**Entries provided**

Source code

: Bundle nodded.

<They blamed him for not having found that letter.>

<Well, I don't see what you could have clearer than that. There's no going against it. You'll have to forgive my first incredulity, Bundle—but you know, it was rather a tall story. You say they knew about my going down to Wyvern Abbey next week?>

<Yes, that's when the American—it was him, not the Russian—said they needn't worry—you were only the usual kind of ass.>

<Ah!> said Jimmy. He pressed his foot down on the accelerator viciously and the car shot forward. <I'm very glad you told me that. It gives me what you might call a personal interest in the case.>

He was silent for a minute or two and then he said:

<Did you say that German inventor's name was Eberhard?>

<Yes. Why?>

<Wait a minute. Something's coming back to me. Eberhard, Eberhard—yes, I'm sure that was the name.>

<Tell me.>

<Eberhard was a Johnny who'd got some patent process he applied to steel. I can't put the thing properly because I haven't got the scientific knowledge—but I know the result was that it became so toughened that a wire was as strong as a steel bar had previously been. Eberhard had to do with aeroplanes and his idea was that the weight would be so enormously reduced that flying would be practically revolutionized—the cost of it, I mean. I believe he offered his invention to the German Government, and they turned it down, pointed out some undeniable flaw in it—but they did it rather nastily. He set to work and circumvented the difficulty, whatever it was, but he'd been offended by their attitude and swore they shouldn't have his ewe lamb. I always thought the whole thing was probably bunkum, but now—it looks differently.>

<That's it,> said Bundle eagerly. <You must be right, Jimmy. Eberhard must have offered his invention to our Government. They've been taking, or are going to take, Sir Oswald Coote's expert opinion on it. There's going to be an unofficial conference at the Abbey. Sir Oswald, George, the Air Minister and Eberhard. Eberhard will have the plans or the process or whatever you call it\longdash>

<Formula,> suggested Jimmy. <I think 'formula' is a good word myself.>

==

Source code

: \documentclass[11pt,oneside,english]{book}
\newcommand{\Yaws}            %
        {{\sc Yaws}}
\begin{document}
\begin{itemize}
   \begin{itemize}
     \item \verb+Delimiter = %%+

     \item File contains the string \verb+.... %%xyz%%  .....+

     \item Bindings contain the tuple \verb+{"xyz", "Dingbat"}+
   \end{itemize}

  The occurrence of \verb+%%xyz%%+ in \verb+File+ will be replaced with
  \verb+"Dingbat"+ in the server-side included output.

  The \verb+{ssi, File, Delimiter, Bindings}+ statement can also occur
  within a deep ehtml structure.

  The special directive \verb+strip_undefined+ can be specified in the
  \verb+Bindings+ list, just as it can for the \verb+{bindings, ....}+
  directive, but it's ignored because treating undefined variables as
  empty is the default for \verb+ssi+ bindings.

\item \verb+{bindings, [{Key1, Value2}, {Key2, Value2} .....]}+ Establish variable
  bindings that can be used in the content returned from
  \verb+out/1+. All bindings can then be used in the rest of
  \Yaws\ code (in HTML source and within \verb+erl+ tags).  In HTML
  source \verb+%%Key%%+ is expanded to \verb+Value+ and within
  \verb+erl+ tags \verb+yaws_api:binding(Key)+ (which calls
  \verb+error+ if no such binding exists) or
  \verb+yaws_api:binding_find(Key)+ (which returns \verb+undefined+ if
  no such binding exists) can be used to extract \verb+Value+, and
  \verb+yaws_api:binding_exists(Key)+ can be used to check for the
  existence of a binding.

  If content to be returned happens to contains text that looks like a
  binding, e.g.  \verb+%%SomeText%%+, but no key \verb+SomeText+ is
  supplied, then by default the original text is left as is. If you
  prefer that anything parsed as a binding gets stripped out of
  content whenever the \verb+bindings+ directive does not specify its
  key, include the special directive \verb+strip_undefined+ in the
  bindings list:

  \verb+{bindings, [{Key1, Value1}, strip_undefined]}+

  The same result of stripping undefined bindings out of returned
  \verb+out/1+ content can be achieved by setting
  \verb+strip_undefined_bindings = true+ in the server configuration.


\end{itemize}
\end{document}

**Task objective**
When you find a line in the records that contains the word "Jimmy", copy it.

**Solution to the exercise**
<Ah!> said Jimmy. He pressed his foot down on the accelerator viciously and the car shot forward. <I'm very glad you told me that. It gives me what you might call a personal interest in the case.>
<That's it,> said Bundle eagerly. <You must be right, Jimmy. Eberhard must have offered his invention to our Government. They've been taking, or are going to take, Sir Oswald Coote's expert opinion on it. There's going to be an unofficial conference at the Abbey. Sir Oswald, George, the Air Minister and Eberhard. Eberhard will have the plans or the process or whatever you call it\longdash>
<Formula,> suggested Jimmy. <I think 'formula' is a good word myself.>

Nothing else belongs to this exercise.